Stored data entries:
== Segment start ==

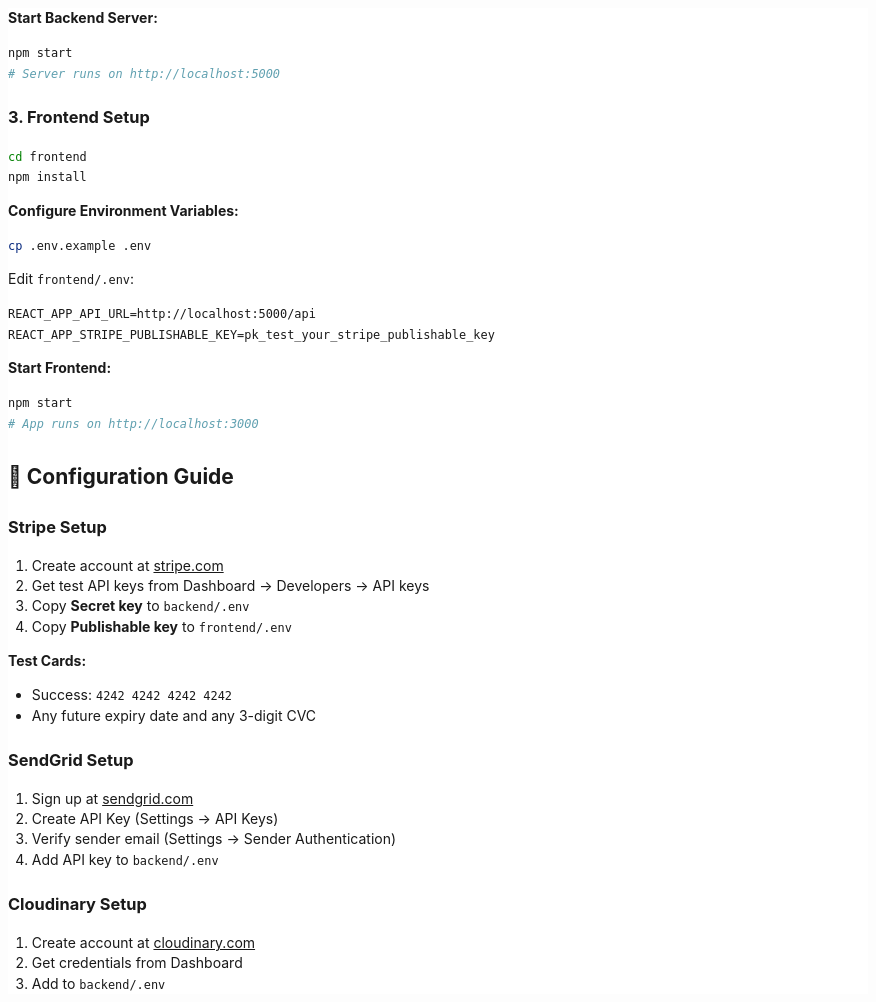 **Start Backend Server:**

```bash
npm start
# Server runs on http://localhost:5000
```

### 3. Frontend Setup

```bash
cd frontend
npm install
```

**Configure Environment Variables:**

```bash
cp .env.example .env
```

Edit `frontend/.env`:

```env
REACT_APP_API_URL=http://localhost:5000/api
REACT_APP_STRIPE_PUBLISHABLE_KEY=pk_test_your_stripe_publishable_key
```

**Start Frontend:**

```bash
npm start
# App runs on http://localhost:3000
```

## 🔧 Configuration Guide

### Stripe Setup

1. Create account at [stripe.com](https://stripe.com)
2. Get test API keys from Dashboard → Developers → API keys
3. Copy **Secret key** to `backend/.env`
4. Copy **Publishable key** to `frontend/.env`

**Test Cards:**
- Success: `4242 4242 4242 4242`
- Any future expiry date and any 3-digit CVC

### SendGrid Setup

1. Sign up at [sendgrid.com](https://sendgrid.com)
2. Create API Key (Settings → API Keys)
3. Verify sender email (Settings → Sender Authentication)
4. Add API key to `backend/.env`

### Cloudinary Setup

1. Create account at [cloudinary.com](https://cloudinary.com)
2. Get credentials from Dashboard
3. Add to `backend/.env`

== Segment end ==

» **WHAT IS EXPECTED**
Supply the count of lines in the entries that contain the word "account", and nothing besides.

» **ANSWER BOX**
2